TASK ITEM:
Make a tally of the lines in the records that include the string "list", and give only that number.
Segment Start: GIVEN RECORDS
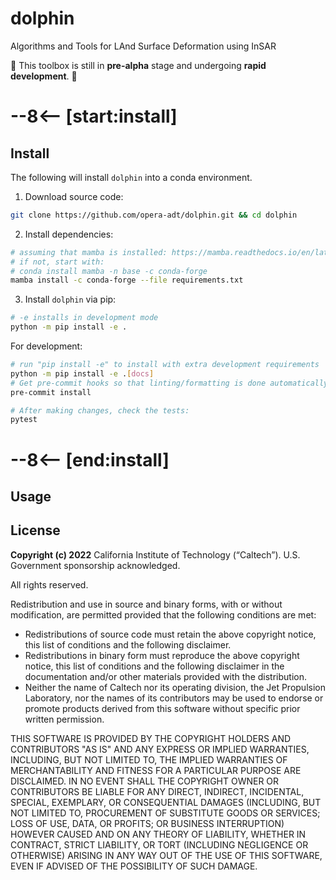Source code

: # dolphin

Algorithms and Tools for LAnd Surface Deformation using InSAR

🚨 This toolbox is still in **pre-alpha** stage and undergoing **rapid development**. 🚨


<!-- This is for snippets to copy sections into other documentation pages: -->
<!-- https://facelessuser.github.io/pymdown-extensions/extensions/snippets/#snippet-sections -->
# --8<-- [start:install]
## Install

The following will install `dolphin` into a conda environment.

1. Download source code:

```bash
git clone https://github.com/opera-adt/dolphin.git && cd dolphin
```

2. Install dependencies:

```bash
# assuming that mamba is installed: https://mamba.readthedocs.io/en/latest/
# if not, start with:
# conda install mamba -n base -c conda-forge
mamba install -c conda-forge --file requirements.txt
```

3. Install `dolphin` via pip:

```bash
# -e installs in development mode
python -m pip install -e .
```

For development:

```bash
# run "pip install -e" to install with extra development requirements
python -m pip install -e .[docs]
# Get pre-commit hooks so that linting/formatting is done automatically
pre-commit install

# After making changes, check the tests:
pytest
```
# --8<-- [end:install]


## Usage

## License
**Copyright (c) 2022** California Institute of Technology (“Caltech”). U.S. Government
sponsorship acknowledged.

All rights reserved.

Redistribution and use in source and binary forms, with or without modification, are permitted provided
that the following conditions are met:
* Redistributions of source code must retain the above copyright notice, this list of conditions and
the following disclaimer.
* Redistributions in binary form must reproduce the above copyright notice, this list of conditions
and the following disclaimer in the documentation and/or other materials provided with the
distribution.
* Neither the name of Caltech nor its operating division, the Jet Propulsion Laboratory, nor the
names of its contributors may be used to endorse or promote products derived from this software
without specific prior written permission.

THIS SOFTWARE IS PROVIDED BY THE COPYRIGHT HOLDERS AND CONTRIBUTORS "AS
IS" AND ANY EXPRESS OR IMPLIED WARRANTIES, INCLUDING, BUT NOT LIMITED TO,
THE IMPLIED WARRANTIES OF MERCHANTABILITY AND FITNESS FOR A PARTICULAR
PURPOSE ARE DISCLAIMED. IN NO EVENT SHALL THE COPYRIGHT OWNER OR
CONTRIBUTORS BE LIABLE FOR ANY DIRECT, INDIRECT, INCIDENTAL, SPECIAL,
EXEMPLARY, OR CONSEQUENTIAL DAMAGES (INCLUDING, BUT NOT LIMITED TO,
PROCUREMENT OF SUBSTITUTE GOODS OR SERVICES; LOSS OF USE, DATA, OR PROFITS;
OR BUSINESS INTERRUPTION) HOWEVER CAUSED AND ON ANY THEORY OF LIABILITY,
WHETHER IN CONTRACT, STRICT LIABILITY, OR TORT (INCLUDING NEGLIGENCE OR
OTHERWISE) ARISING IN ANY WAY OUT OF THE USE OF THIS SOFTWARE, EVEN IF
ADVISED OF THE POSSIBILITY OF SUCH DAMAGE.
Segment End: GIVEN RECORDS
ANSWER TO THE EXERCISE:
2